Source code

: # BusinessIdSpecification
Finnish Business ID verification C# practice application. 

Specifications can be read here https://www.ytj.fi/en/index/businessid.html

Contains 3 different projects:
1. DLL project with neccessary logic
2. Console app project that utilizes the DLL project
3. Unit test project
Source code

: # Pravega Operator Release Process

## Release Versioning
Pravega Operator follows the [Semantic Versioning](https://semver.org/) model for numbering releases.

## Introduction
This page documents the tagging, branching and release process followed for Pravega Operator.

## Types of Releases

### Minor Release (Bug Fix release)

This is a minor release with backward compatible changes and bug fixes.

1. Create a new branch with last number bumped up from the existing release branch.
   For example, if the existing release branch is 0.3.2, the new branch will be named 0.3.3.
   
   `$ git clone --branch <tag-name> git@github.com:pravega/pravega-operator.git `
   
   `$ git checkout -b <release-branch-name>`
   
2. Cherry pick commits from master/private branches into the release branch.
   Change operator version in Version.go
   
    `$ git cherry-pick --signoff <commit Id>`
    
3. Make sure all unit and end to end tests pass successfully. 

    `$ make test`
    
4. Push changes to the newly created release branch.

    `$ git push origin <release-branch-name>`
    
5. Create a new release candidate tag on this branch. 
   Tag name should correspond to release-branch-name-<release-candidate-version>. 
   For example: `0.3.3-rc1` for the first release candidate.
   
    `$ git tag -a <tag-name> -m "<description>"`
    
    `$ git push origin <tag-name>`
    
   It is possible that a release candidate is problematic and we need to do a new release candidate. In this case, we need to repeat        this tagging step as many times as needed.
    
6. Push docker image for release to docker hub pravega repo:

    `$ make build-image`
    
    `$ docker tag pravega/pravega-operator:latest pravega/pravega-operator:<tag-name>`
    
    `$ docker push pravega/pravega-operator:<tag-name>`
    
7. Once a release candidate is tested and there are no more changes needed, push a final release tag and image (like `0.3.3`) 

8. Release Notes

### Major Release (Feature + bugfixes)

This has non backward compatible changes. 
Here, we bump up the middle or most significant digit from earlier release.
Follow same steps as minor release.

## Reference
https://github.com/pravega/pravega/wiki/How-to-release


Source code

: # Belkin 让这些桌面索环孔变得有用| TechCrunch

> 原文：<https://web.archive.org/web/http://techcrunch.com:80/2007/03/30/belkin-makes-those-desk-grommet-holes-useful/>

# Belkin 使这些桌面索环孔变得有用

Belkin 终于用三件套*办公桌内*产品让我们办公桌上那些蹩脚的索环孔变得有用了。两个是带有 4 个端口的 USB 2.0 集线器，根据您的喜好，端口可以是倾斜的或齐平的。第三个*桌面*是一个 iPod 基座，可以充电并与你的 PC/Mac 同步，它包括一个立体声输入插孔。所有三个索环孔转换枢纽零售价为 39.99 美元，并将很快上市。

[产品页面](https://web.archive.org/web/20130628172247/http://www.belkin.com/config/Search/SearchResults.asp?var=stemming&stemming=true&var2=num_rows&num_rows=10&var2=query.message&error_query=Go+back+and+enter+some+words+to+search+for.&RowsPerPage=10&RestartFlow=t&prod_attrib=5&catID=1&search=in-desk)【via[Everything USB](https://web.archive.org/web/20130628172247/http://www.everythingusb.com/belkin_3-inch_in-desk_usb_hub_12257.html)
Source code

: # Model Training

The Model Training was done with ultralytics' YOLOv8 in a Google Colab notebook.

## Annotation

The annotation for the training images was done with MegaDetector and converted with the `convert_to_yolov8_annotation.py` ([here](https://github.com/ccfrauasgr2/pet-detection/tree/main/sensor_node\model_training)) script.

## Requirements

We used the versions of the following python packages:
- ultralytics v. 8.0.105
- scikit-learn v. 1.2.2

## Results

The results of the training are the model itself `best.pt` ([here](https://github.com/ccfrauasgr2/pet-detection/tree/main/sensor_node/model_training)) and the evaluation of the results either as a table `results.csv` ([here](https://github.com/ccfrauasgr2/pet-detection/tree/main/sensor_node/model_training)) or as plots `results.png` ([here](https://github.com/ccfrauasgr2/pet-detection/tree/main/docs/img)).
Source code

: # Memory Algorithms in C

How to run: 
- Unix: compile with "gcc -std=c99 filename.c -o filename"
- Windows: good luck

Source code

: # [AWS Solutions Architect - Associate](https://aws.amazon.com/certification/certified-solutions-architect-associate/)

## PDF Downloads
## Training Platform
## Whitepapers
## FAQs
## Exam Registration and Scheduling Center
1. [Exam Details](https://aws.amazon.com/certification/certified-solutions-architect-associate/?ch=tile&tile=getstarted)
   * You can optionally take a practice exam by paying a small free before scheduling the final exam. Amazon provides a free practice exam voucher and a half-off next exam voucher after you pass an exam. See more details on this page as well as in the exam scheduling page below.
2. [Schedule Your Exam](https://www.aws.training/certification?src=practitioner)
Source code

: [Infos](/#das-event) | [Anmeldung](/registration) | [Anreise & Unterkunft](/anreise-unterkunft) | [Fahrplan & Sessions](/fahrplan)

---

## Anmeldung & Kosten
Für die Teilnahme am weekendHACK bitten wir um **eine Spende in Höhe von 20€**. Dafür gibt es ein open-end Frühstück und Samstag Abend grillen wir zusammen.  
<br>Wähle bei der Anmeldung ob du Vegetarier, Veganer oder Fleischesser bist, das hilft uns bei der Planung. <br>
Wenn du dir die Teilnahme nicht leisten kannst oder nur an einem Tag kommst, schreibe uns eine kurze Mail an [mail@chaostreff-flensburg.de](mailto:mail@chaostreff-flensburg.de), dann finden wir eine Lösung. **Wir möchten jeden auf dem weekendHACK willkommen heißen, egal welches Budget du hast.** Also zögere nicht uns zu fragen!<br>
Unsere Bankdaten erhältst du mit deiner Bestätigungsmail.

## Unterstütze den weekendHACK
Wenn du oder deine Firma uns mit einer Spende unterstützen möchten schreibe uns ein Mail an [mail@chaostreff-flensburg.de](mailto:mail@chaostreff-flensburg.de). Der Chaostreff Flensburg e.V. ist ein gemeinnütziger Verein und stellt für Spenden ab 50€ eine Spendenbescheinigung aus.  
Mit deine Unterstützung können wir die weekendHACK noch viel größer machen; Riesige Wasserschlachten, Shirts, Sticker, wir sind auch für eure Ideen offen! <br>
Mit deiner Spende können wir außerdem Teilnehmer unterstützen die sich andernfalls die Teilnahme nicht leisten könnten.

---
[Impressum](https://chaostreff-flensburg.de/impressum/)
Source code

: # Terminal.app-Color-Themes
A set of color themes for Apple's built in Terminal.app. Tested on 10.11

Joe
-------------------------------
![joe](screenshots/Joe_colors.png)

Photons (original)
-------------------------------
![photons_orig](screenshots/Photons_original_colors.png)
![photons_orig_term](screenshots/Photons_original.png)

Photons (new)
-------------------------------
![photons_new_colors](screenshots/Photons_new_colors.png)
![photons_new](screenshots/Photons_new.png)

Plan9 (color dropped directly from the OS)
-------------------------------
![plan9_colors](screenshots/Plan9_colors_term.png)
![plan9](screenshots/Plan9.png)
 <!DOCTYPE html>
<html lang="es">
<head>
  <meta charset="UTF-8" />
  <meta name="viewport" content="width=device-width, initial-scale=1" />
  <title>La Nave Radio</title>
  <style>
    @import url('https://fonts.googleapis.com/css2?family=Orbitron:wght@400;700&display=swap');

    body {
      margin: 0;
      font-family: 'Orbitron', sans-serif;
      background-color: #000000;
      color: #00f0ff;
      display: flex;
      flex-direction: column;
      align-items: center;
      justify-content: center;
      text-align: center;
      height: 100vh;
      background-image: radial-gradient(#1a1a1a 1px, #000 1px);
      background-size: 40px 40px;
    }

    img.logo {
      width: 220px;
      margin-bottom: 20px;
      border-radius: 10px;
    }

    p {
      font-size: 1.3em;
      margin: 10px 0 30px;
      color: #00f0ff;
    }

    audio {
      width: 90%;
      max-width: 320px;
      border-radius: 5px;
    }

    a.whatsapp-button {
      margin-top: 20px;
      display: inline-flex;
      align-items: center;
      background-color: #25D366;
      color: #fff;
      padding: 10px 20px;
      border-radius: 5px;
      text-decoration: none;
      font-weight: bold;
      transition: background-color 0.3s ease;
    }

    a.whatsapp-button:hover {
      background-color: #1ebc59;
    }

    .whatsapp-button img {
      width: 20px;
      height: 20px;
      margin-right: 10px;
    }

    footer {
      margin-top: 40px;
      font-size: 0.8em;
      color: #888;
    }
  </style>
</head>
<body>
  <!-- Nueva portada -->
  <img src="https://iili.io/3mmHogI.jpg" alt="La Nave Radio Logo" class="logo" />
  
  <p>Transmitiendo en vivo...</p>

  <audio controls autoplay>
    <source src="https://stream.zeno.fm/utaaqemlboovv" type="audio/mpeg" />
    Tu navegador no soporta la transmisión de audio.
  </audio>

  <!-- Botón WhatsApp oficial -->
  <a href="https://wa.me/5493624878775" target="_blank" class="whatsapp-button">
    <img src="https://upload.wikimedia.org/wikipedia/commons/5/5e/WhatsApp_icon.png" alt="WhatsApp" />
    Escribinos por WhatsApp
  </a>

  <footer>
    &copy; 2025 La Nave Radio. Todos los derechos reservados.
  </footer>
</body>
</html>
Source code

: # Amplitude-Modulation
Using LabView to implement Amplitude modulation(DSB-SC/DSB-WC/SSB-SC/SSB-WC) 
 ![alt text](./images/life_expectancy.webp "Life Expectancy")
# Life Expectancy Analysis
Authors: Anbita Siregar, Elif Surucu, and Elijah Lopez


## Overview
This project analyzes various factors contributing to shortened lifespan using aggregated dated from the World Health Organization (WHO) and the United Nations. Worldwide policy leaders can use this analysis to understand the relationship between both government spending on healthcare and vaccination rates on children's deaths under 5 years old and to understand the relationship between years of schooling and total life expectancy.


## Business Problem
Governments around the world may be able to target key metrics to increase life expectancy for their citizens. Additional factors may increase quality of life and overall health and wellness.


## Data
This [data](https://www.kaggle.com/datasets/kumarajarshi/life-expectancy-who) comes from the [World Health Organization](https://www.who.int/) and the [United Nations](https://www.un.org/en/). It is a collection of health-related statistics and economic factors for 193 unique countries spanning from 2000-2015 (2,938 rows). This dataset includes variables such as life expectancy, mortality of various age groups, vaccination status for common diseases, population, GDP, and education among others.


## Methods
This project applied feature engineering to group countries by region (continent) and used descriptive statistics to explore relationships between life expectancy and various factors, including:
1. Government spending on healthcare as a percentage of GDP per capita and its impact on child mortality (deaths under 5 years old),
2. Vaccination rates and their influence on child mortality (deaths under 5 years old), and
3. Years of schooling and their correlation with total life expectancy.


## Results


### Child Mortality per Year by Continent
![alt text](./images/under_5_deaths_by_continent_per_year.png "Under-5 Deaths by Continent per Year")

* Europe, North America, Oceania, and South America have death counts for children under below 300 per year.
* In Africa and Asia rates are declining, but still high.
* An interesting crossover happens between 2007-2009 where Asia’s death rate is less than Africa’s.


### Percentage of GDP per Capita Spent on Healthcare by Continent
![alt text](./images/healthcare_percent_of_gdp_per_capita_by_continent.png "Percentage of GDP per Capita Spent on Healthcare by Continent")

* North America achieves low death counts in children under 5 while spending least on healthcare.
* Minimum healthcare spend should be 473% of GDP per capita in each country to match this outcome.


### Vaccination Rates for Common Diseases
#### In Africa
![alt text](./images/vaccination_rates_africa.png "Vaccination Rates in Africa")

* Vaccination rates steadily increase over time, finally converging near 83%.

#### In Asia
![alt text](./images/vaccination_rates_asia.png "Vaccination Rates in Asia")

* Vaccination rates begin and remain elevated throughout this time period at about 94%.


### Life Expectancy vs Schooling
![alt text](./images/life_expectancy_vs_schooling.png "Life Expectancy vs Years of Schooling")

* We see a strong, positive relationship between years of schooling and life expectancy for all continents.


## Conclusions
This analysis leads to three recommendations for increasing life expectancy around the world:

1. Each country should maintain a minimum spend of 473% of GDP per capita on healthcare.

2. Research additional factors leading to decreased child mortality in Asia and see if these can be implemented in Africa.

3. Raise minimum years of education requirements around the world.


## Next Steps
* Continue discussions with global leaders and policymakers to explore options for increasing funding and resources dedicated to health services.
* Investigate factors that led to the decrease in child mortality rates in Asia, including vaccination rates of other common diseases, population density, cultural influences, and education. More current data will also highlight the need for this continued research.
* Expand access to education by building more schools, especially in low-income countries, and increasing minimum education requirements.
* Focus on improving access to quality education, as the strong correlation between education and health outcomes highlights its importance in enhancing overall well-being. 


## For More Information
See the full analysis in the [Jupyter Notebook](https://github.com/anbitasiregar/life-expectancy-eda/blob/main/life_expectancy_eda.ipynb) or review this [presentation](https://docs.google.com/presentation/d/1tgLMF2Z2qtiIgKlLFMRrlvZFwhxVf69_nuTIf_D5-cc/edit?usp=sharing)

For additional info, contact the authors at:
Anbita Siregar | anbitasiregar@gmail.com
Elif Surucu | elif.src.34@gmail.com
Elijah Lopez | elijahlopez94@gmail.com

━━━━━━

When the string "increase" occurs in a line of the material, that line belongs in the answer.

Governments around the world may be able to target key metrics to increase life expectancy for their citizens. Additional factors may increase quality of life and overall health and wellness.
* Vaccination rates steadily increase over time, finally converging near 83%.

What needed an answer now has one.